TASK INPUTS: Begin
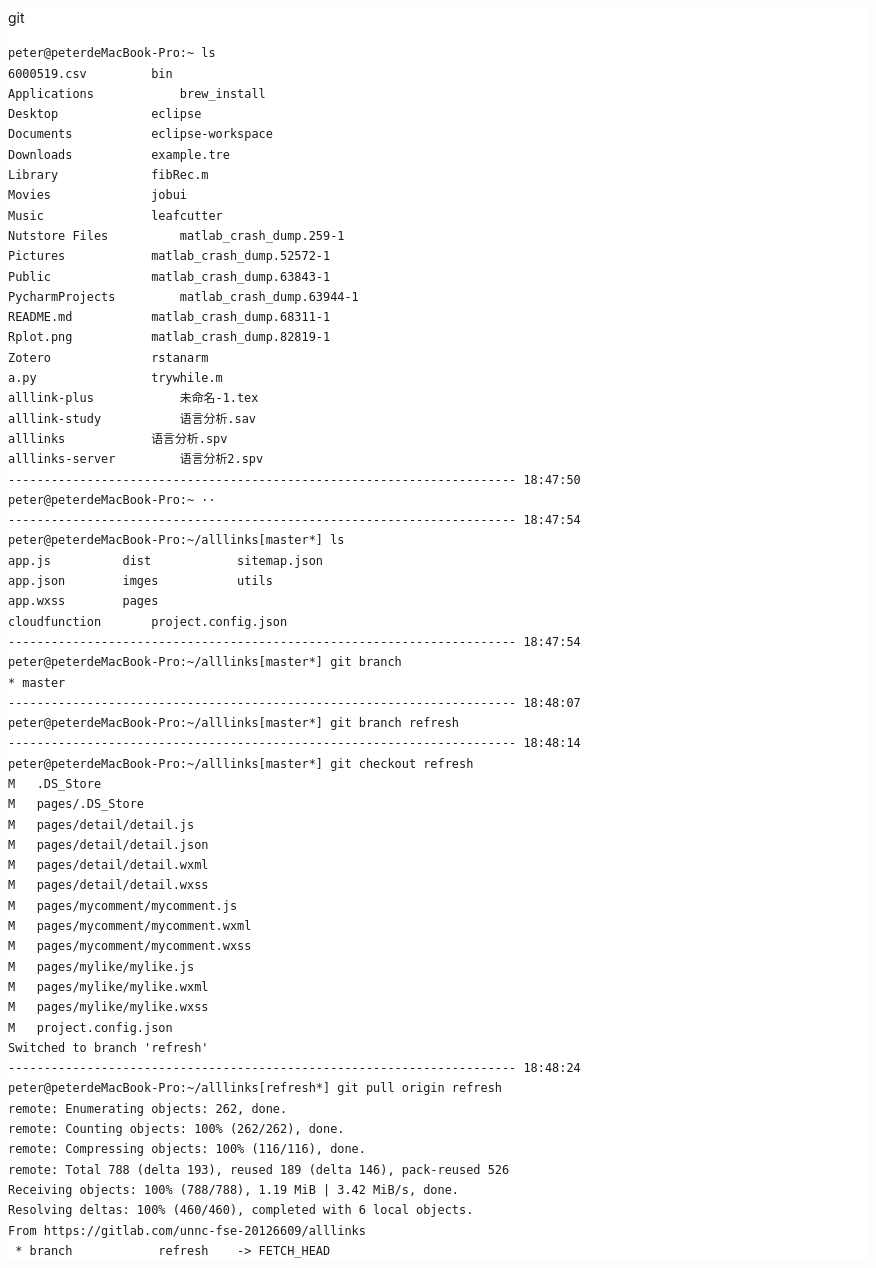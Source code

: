git



```
peter@peterdeMacBook-Pro:~ ls
6000519.csv			bin
Applications			brew_install
Desktop				eclipse
Documents			eclipse-workspace
Downloads			example.tre
Library				fibRec.m
Movies				jobui
Music				leafcutter
Nutstore Files			matlab_crash_dump.259-1
Pictures			matlab_crash_dump.52572-1
Public				matlab_crash_dump.63843-1
PycharmProjects			matlab_crash_dump.63944-1
README.md			matlab_crash_dump.68311-1
Rplot.png			matlab_crash_dump.82819-1
Zotero				rstanarm
a.py				trywhile.m
alllink-plus			未命名-1.tex
alllink-study			语言分析.sav
alllinks			语言分析.spv
alllinks-server			语言分析2.spv
----------------------------------------------------------------------- 18:47:50
peter@peterdeMacBook-Pro:~ ··
----------------------------------------------------------------------- 18:47:54
peter@peterdeMacBook-Pro:~/alllinks[master*] ls
app.js			dist			sitemap.json
app.json		imges			utils
app.wxss		pages
cloudfunction		project.config.json
----------------------------------------------------------------------- 18:47:54
peter@peterdeMacBook-Pro:~/alllinks[master*] git branch
* master
----------------------------------------------------------------------- 18:48:07
peter@peterdeMacBook-Pro:~/alllinks[master*] git branch refresh
----------------------------------------------------------------------- 18:48:14
peter@peterdeMacBook-Pro:~/alllinks[master*] git checkout refresh
M	.DS_Store
M	pages/.DS_Store
M	pages/detail/detail.js
M	pages/detail/detail.json
M	pages/detail/detail.wxml
M	pages/detail/detail.wxss
M	pages/mycomment/mycomment.js
M	pages/mycomment/mycomment.wxml
M	pages/mycomment/mycomment.wxss
M	pages/mylike/mylike.js
M	pages/mylike/mylike.wxml
M	pages/mylike/mylike.wxss
M	project.config.json
Switched to branch 'refresh'
----------------------------------------------------------------------- 18:48:24
peter@peterdeMacBook-Pro:~/alllinks[refresh*] git pull origin refresh
remote: Enumerating objects: 262, done.
remote: Counting objects: 100% (262/262), done.
remote: Compressing objects: 100% (116/116), done.
remote: Total 788 (delta 193), reused 189 (delta 146), pack-reused 526
Receiving objects: 100% (788/788), 1.19 MiB | 3.42 MiB/s, done.
Resolving deltas: 100% (460/460), completed with 6 local objects.
From https://gitlab.com/unnc-fse-20126609/alllinks
 * branch            refresh    -> FETCH_HEAD
```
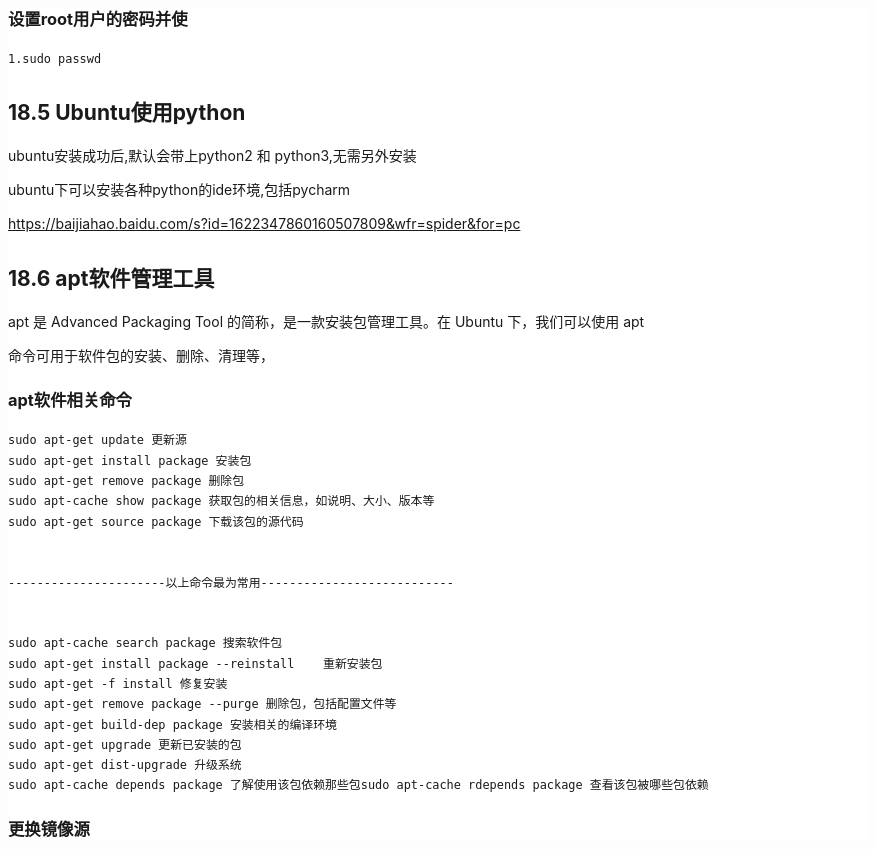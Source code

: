  

### 设置root用户的密码并使

```
1.sudo passwd
```





## 18.5 Ubuntu使用python

ubuntu安装成功后,默认会带上python2 和 python3,无需另外安装

ubuntu下可以安装各种python的ide环境,包括pycharm

https://baijiahao.baidu.com/s?id=1622347860160507809&wfr=spider&for=pc





## 18.6 apt软件管理工具

apt 是 Advanced Packaging Tool 的简称，是一款安装包管理工具。在 Ubuntu 下，我们可以使用 apt

命令可用于软件包的安装、删除、清理等，



### apt软件相关命令

```
sudo apt-get update	更新源
sudo apt-get install package 安装包
sudo apt-get remove package 删除包
sudo apt-cache show package	获取包的相关信息，如说明、大小、版本等
sudo apt-get source package	下载该包的源代码


----------------------以上命令最为常用---------------------------


sudo apt-cache search package 搜索软件包
sudo apt-get install package --reinstall	重新安装包
sudo apt-get -f install	修复安装
sudo apt-get remove package --purge 删除包，包括配置文件等
sudo apt-get build-dep package 安装相关的编译环境
sudo apt-get upgrade 更新已安装的包
sudo apt-get dist-upgrade 升级系统
sudo apt-cache depends package 了解使用该包依赖那些包sudo apt-cache rdepends package 查看该包被哪些包依赖

```



### 更换镜像源
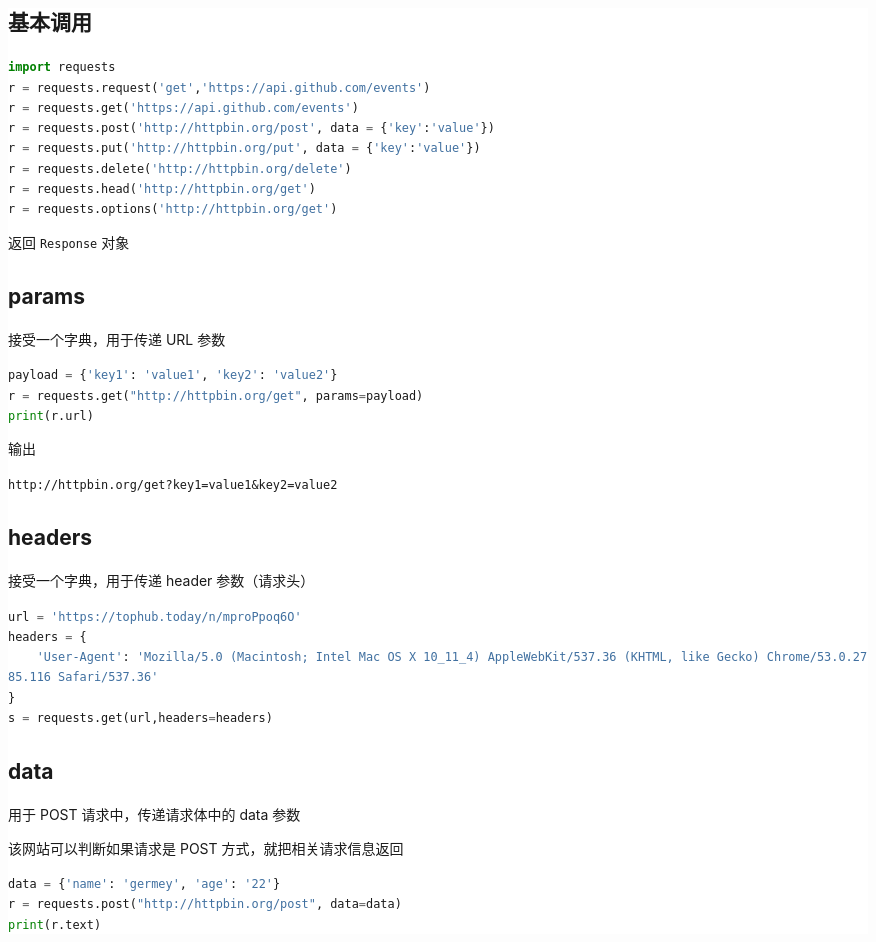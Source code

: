 ## 基本调用

```python
import requests
r = requests.request('get','https://api.github.com/events')
r = requests.get('https://api.github.com/events')
r = requests.post('http://httpbin.org/post', data = {'key':'value'})
r = requests.put('http://httpbin.org/put', data = {'key':'value'})
r = requests.delete('http://httpbin.org/delete')
r = requests.head('http://httpbin.org/get')
r = requests.options('http://httpbin.org/get')
```

返回 `Response` 对象

 ## params

接受一个字典，用于传递 URL 参数

```python
payload = {'key1': 'value1', 'key2': 'value2'}
r = requests.get("http://httpbin.org/get", params=payload)
print(r.url)
```

输出

```
http://httpbin.org/get?key1=value1&key2=value2
```

## headers

接受一个字典，用于传递 header 参数（请求头）

```python
url = 'https://tophub.today/n/mproPpoq6O'
headers = {
    'User-Agent': 'Mozilla/5.0 (Macintosh; Intel Mac OS X 10_11_4) AppleWebKit/537.36 (KHTML, like Gecko) Chrome/53.0.2785.116 Safari/537.36'
}
s = requests.get(url,headers=headers)
```

## data

用于 POST 请求中，传递请求体中的 data 参数

该网站可以判断如果请求是 POST 方式，就把相关请求信息返回

```python
data = {'name': 'germey', 'age': '22'}
r = requests.post("http://httpbin.org/post", data=data)
print(r.text)
```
TASK INPUTS: End
• **ABOUT THIS EXERCISE**
Go through the records above and copy every line holding the word "用于传递".

• **RESPONSE TO THIS TASK**
接受一个字典，用于传递 URL 参数
接受一个字典，用于传递 header 参数（请求头）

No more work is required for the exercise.